■ DIRECTIONS ■
Return each line in the records below that includes "style".

Dataset entries:
________________
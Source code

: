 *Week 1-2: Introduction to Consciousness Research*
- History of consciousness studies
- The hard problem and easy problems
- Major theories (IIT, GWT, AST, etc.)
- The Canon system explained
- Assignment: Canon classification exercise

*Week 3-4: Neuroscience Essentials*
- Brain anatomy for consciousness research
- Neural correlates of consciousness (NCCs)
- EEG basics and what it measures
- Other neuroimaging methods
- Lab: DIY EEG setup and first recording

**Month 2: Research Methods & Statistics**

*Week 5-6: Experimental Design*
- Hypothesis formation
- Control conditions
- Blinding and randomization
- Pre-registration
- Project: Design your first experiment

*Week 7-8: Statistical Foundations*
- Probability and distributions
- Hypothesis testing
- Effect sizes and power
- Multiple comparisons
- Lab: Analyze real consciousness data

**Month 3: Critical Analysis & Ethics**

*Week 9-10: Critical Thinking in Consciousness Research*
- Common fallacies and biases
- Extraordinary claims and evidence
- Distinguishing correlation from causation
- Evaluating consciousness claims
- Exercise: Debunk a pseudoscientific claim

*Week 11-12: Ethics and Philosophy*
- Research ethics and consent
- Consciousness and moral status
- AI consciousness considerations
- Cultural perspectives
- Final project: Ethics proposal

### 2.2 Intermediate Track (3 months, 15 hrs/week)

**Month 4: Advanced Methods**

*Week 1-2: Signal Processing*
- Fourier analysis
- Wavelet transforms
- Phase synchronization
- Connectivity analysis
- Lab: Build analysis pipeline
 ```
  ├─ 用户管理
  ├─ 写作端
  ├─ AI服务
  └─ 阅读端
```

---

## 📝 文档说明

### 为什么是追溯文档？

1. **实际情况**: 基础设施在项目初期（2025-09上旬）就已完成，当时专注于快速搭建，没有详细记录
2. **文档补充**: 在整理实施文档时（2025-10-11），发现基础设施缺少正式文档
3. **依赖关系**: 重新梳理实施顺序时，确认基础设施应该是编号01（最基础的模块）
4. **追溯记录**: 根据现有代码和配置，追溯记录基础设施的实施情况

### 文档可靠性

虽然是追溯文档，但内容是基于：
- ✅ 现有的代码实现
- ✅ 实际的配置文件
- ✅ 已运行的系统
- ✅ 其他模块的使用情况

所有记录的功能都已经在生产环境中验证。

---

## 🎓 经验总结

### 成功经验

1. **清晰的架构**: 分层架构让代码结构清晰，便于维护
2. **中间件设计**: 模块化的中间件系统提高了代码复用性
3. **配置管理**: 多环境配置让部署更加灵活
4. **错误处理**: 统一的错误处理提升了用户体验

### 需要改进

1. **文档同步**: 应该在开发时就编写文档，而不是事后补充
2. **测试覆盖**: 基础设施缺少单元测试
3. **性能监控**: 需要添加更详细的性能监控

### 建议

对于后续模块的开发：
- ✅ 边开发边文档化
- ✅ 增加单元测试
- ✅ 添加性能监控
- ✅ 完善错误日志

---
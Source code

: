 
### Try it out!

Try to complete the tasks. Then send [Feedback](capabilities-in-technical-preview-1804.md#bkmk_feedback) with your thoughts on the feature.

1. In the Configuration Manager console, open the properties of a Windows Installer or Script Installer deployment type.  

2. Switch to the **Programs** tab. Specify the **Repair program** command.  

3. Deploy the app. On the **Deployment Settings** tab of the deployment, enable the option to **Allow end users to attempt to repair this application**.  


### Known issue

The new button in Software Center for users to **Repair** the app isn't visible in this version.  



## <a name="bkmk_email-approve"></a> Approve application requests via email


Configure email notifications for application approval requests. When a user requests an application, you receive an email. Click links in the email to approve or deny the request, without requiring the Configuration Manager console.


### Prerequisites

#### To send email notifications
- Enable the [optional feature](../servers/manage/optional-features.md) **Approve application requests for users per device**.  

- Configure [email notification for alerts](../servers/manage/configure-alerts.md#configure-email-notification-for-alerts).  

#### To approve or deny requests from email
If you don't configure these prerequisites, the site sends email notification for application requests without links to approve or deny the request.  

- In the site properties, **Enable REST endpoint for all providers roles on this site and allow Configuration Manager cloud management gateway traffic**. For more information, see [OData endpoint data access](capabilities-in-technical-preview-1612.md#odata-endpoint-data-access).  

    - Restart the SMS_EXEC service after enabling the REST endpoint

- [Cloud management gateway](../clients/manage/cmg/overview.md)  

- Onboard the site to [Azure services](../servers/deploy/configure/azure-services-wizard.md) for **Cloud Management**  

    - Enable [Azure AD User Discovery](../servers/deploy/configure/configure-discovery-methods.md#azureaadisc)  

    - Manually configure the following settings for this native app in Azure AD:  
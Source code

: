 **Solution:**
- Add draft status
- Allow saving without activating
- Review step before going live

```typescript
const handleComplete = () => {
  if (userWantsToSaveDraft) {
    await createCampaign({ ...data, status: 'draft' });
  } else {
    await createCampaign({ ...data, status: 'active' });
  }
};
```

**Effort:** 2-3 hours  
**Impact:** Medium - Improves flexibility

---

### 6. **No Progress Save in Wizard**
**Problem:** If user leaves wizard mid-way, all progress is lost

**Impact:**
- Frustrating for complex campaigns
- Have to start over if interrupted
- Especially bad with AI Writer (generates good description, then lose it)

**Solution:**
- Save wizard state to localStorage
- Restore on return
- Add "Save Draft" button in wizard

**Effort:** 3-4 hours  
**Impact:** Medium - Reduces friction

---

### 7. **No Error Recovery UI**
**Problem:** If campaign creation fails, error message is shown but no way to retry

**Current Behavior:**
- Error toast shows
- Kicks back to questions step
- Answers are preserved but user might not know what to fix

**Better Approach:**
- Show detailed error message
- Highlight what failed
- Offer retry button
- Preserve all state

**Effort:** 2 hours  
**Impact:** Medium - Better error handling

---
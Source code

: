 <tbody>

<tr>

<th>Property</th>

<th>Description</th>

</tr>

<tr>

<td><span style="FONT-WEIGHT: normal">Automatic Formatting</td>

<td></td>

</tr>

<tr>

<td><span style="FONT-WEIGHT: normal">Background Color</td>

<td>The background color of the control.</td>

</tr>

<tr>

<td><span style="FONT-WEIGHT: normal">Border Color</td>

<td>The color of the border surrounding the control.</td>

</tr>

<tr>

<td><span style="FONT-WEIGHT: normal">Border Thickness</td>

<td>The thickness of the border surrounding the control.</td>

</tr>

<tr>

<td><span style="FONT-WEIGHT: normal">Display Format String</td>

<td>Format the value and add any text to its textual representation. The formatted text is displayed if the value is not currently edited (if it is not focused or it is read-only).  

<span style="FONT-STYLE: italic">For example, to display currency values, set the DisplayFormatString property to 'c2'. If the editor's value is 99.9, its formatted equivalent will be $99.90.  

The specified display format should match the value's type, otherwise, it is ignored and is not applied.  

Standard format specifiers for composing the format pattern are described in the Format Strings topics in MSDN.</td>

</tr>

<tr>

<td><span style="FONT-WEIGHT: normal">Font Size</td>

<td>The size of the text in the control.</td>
________________
■ ANSWER SPACE ■
<td><span style="FONT-WEIGHT: normal">Automatic Formatting</td>
<td><span style="FONT-WEIGHT: normal">Background Color</td>
<td><span style="FONT-WEIGHT: normal">Border Color</td>
<td><span style="FONT-WEIGHT: normal">Border Thickness</td>
<td><span style="FONT-WEIGHT: normal">Display Format String</td>
<span style="FONT-STYLE: italic">For example, to display currency values, set the DisplayFormatString property to 'c2'. If the editor's value is 99.9, its formatted equivalent will be $99.90.  
<td><span style="FONT-WEIGHT: normal">Font Size</td>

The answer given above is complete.